Construction of the Reko Diq project is scheduled to begin in December 2025, with commercial operations targeted for 2028. The project’s financial model is structured around a 50:50 equity-to-debt ratio, allowing both local and international stakeholders to invest without over-leveraging. The Reko Diq Mining Company (RDMC), a special-purpose vehicle established to execute the project, includes a balanced partnership between Barrick Gold Corporation and the governments of Pakistan and Balochistan.

Barrick Gold, the lead operator and foreign investor, holds a 50 percent stake in the RDMC. The remaining 50 percent is split equally between the Government of Pakistan (through OGDCL, PPL and GHPL) and the Government of Balochistan, which holds a 25 percent stake, including a 10 percent free-carried interest and 15 percent fully funded share backed by the federal government.

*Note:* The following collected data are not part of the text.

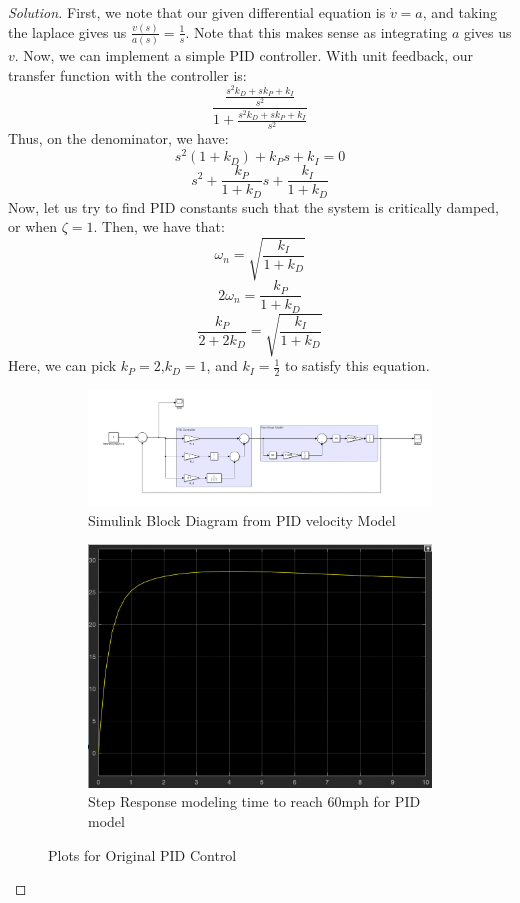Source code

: \documentclass{article}
\begin{document}
\begin{proof}[Solution]
First, we note that our given differential equation is $\dot{v}=a$, and taking the laplace gives us $\frac{v(s)}{a(s)}=\frac{1}{s}$.
Note that this makes sense as integrating $a$ gives us $v$. \newline
Now, we can implement a simple PID controller. With unit feedback, our transfer function with the controller is:
\[\dfrac{\frac{s^2k_{D}+sk_{P}+k_{I}}{s^2}}{1+\frac{s^2k_{D}+sk_{P}+k_{I}}{s^2}}
\]
Thus, on the denominator, we have: 
\[s^2(1+k_{D})+k_{P}s+k_{I}=0
\]
\[s^2+\frac{k_{P}}{1+k_{D}}s+\frac{k_{I}}{1+k_{D}}
\]
Now, let us try to find PID constants such that the system is critically damped, or when $\zeta=1$.
Then, we have that:
\[\omega_{n} = \sqrt{\frac{k_{I}}{1+k_{D}}}\]
\[2\omega_{n}=\frac{k_{P}}{1+k_{D}}\]
\[\frac{k_{P}}{2+2k_{D}} =  \sqrt{\frac{k_{I}}{1+k_{D}}}\]
Here, we can pick $k_P=2$,$k_D=1$, and $k_I=\frac{1}{2}$ to satisfy this equation. 

\begin{figure}[h!]
    \centering
    \begin{subfigure}{0.4\linewidth}
      \includegraphics[width=\linewidth]{Q3Model.png}
      \caption{Simulink Block Diagram from PID velocity Model}
    \end{subfigure}
    \begin{subfigure}{0.4\linewidth}
      \includegraphics[width=\linewidth]{img12.png}
      \caption{Step Response modeling time to reach 60mph for PID model}
    \end{subfigure}
    \caption{Plots for Original PID Control}
  \end{figure}


\end{proof}
\end{document}
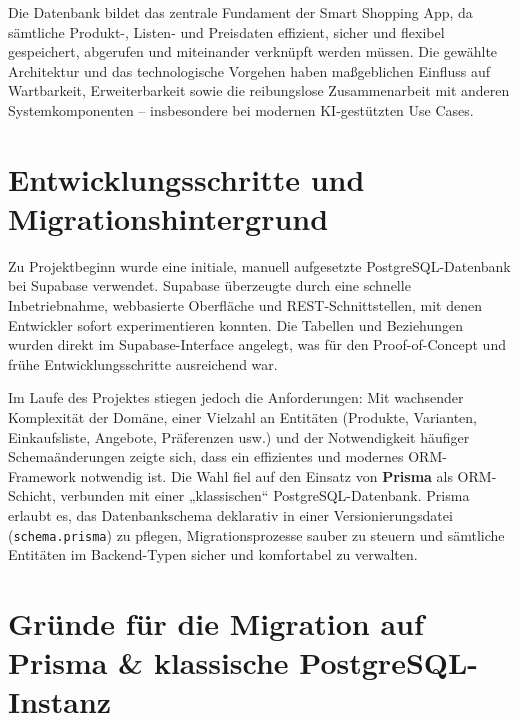 \documentclass[12pt, a4paper]{report} %
\begin{document}
Die Datenbank bildet das zentrale Fundament der Smart Shopping App, da sämtliche Produkt-, Listen- und Preisdaten effizient, sicher und flexibel gespeichert, abgerufen und miteinander verknüpft werden müssen. Die gewählte Architektur und das technologische Vorgehen haben maßgeblichen Einfluss auf Wartbarkeit, Erweiterbarkeit sowie die reibungslose Zusammenarbeit mit anderen Systemkomponenten – insbesondere bei modernen KI-gestützten Use Cases.

\section{Entwicklungsschritte und Migrationshintergrund}

Zu Projektbeginn wurde eine initiale, manuell aufgesetzte PostgreSQL-Datenbank bei Supabase verwendet. Supabase überzeugte durch eine schnelle Inbetriebnahme, webbasierte Oberfläche und REST-Schnittstellen, mit denen Entwickler sofort experimentieren konnten. Die Tabellen und Beziehungen wurden direkt im Supabase-Interface angelegt, was für den Proof-of-Concept und frühe Entwicklungsschritte ausreichend war.

Im Laufe des Projektes stiegen jedoch die Anforderungen: Mit wachsender Komplexität der Domäne, einer Vielzahl an Entitäten (Produkte, Varianten, Einkaufsliste, Angebote, Präferenzen usw.) und der Notwendigkeit häufiger Schemaänderungen zeigte sich, dass ein effizientes und modernes ORM-Framework notwendig ist. Die Wahl fiel auf den Einsatz von \textbf{Prisma} als ORM-Schicht, verbunden mit einer „klassischen“ PostgreSQL-Datenbank. Prisma erlaubt es, das Datenbankschema deklarativ in einer Versionierungsdatei (\texttt{schema.prisma}) zu pflegen, Migrationsprozesse sauber zu steuern und sämtliche Entitäten im Backend-Typen sicher und komfortabel zu verwalten.

\section{Gründe für die Migration auf Prisma \& klassische PostgreSQL-Instanz}
\end{document}

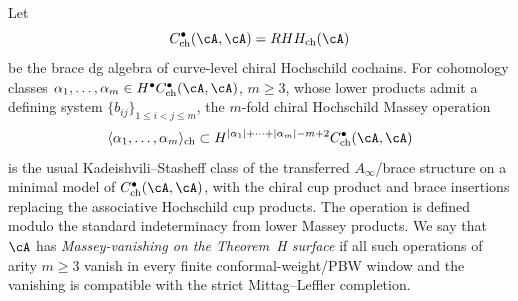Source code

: \begin{definition}
\label{def:chiral-hochschild-massey-operations}
Let
\[
 C^\bullet_{\mathrm{ch}}(\cA,\cA)
 =
 RHH_{\mathrm{ch}}(\cA)
\]
be the brace dg algebra of curve-level chiral Hochschild cochains.
For cohomology classes
\(\alpha_1,\ldots,\alpha_m\in H^\bullet C^\bullet_{\mathrm{ch}}(\cA,\cA)\),
\(m\geq3\), whose lower products admit a defining system
\(\{b_{ij}\}_{1\leq i<j\leq m}\), the \(m\)-fold chiral Hochschild
Massey operation
\[
 \langle \alpha_1,\ldots,\alpha_m\rangle_{\mathrm{ch}}
 \subset
 H^{|\alpha_1|+\cdots+|\alpha_m|-m+2}
 C^\bullet_{\mathrm{ch}}(\cA,\cA)
\]
is the usual Kadeishvili--Stasheff class of the transferred
\(A_\infty\)/brace structure on a minimal model of
\(C^\bullet_{\mathrm{ch}}(\cA,\cA)\), with the chiral cup product and
brace insertions replacing the associative Hochschild cup products.
The operation is defined modulo the standard indeterminacy from lower
Massey products. We say that \(\cA\) has \emph{Massey-vanishing on the
Theorem~H surface} if all such operations of arity \(m\geq3\) vanish
in every finite conformal-weight/PBW window and the vanishing is
compatible with the strict Mittag--Leffler completion.
\end{definition}

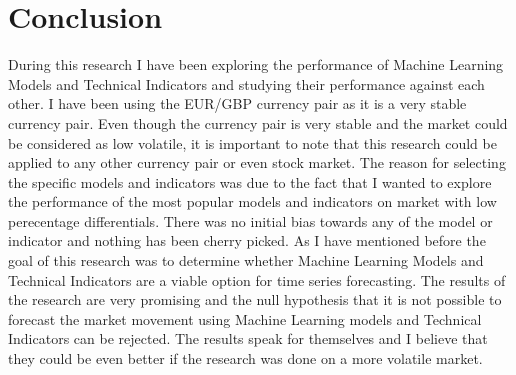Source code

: \documentclass{imc-inf}
\begin{document}
	\section{Conclusion}
	During this research I have been exploring the performance of Machine Learning Models and Technical Indicators and studying their performance against each other. I have been using the EUR/GBP currency pair as it is a very stable currency pair.
	Even though the currency pair is very stable and the market could be considered as low volatile, it is important to note that this research could be applied to any other currency pair or even stock market.
	The reason for selecting the specific models and indicators was due to the fact that I wanted to explore the performance of the most popular models and indicators on market with low perecentage differentials.
	There was no initial bias towards any of the model or indicator and nothing has been cherry picked. As I have mentioned before the goal of this research was to determine whether Machine Learning Models 
	and Technical Indicators are a viable option for time series forecasting. The results of the research are very promising and the null hypothesis that it is not possible to forecast the market movement using Machine Learning models
	and Technical Indicators can be rejected. The results speak for themselves and I believe that they could be even better if the research was done on a more volatile market.
	



%
%
%
%
%

\backmatter%
	
 \typeout{}
	
	
\end{document}
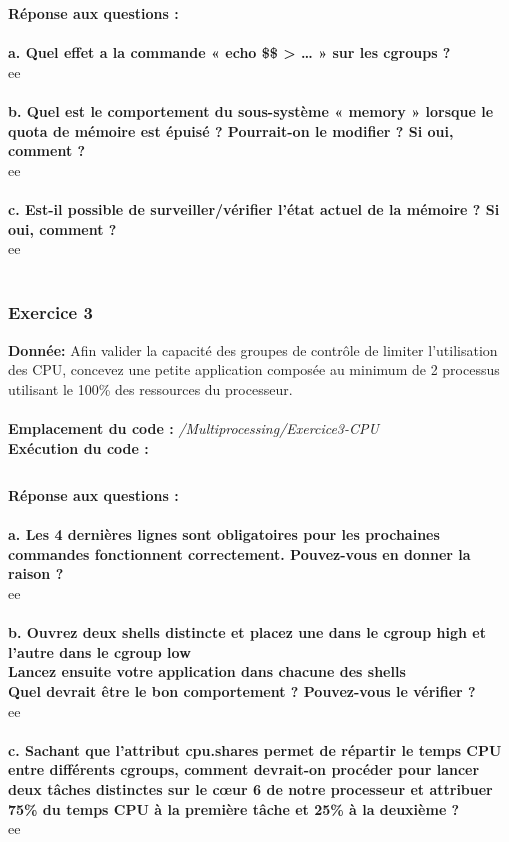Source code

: \textbf{Réponse aux questions :}\\\\
\textbf{a. Quel	effet	a	la	commande	 « echo \$\$ > … »	sur	les	cgroups ?}\\
ee\\\\
\textbf{b. Quel	est	le	comportement	du	sous-système	« memory »	lorsque	le	quota	de	mémoire	est	
	épuisé ?	Pourrait-on	le	modifier ?	Si	oui,	comment ?}\\
ee\\\\
\textbf{c. Est-il	possible	de	surveiller/vérifier l’état	actuel	de	la	mémoire ?	Si	oui,	comment ?}\\
ee\\\\

\subsubsection{Exercice 3}
\textbf{Donnée:} Afin	valider	la	capacité	des	groupes	de	contrôle	de	limiter	l’utilisation	des	CPU,	concevez	une	petite	application	composée	au	minimum	de	2	processus	utilisant	le	100\%	des	ressources	du	processeur.	\\\\

\textbf{Emplacement du code : } \textit{/Multiprocessing/Exercice3-CPU}\\

\textbf{Exécution du code : } \\
\begin{lstlisting}

\end{lstlisting}

\textbf{Réponse aux questions :}\\\\
\textbf{a. Les	4	dernières	lignes	sont	obligatoires	pour	les	prochaines	commandes	fonctionnent	
	correctement. Pouvez-vous	en	donner	la	raison ?}\\
ee\\\\
\textbf{b. Ouvrez	deux	shells	distincte	et	placez	une	dans	le	cgroup	high	et	l’autre	dans	le	cgroup	low\\	
	Lancez	ensuite	votre	application	dans	chacune	des	shells\\
	Quel	devrait	être	le	bon	comportement ?	Pouvez-vous	le	vérifier ?}\\
ee\\\\
\textbf{c. Sachant	que	l’attribut	cpu.shares permet	de	répartir	le	temps	CPU	entre	différents	
	cgroups,	comment devrait-on	procéder	pour	lancer deux	tâches	distinctes	sur	le	cœur	6	de	
	notre	processeur	et	attribuer	75\%	du	temps	CPU	à	la	première	tâche	et	25\%	à	la	deuxième ?}\\
ee\\\\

This arrangement allows Balochistan to benefit from the project without incurring financial liability, ensuring local participation and revenue sharing.

The project has attracted substantial international financial backing. The International Finance Corporation (IFC), part of the World Bank Group, has committed $700 million in funding, which includes a $400 million subordinated loan secured entirely on the balance sheets of the Pakistani SOEs—without any sovereign guarantees. This is considered a breakthrough in structuring large-scale financing while avoiding additional government debt.

Adding to this momentum, the Asian Development Bank (ADB) has approved a $300 million loan, marking its first mining-sector financing in over 40 years. The ADB has also extended a $110 million credit guarantee to the Government of Balochistan to strengthen its stake and protect against potential risks.

Meanwhile, discussions with US EXIM Bank, Export Development Canada, and Japan Bank for International Cooperation (JBIC) are in advanced stages, with more financial commitments expected soon.

In a complementary infrastructure boost, the RDMC has committed to providing $350-400 million in bridge financing for the upgrade of Pakistan Railways’ Main Line-2 (ML-2) and Main Line-3 (ML-3). These rail lines will connect the Reko Diq mine to Port Qasim, ensuring seamless transportation of minerals for export. Pakistan Railways is expected to complete the upgrade before the mine becomes operational in 2028.

“This isn’t just a mining project—it’s a transformational economic engine for Pakistan,” a senior official involved in the deal told this scribe. “Reko Diq will redefine the way we approach large-scale resource development, both financially and socially.” Once financial closure is officially reached, work will begin on contractor mobilisation, equipment procurement, and site development—setting the stage for what could be Pakistan’s most successful public-private partnership in decades.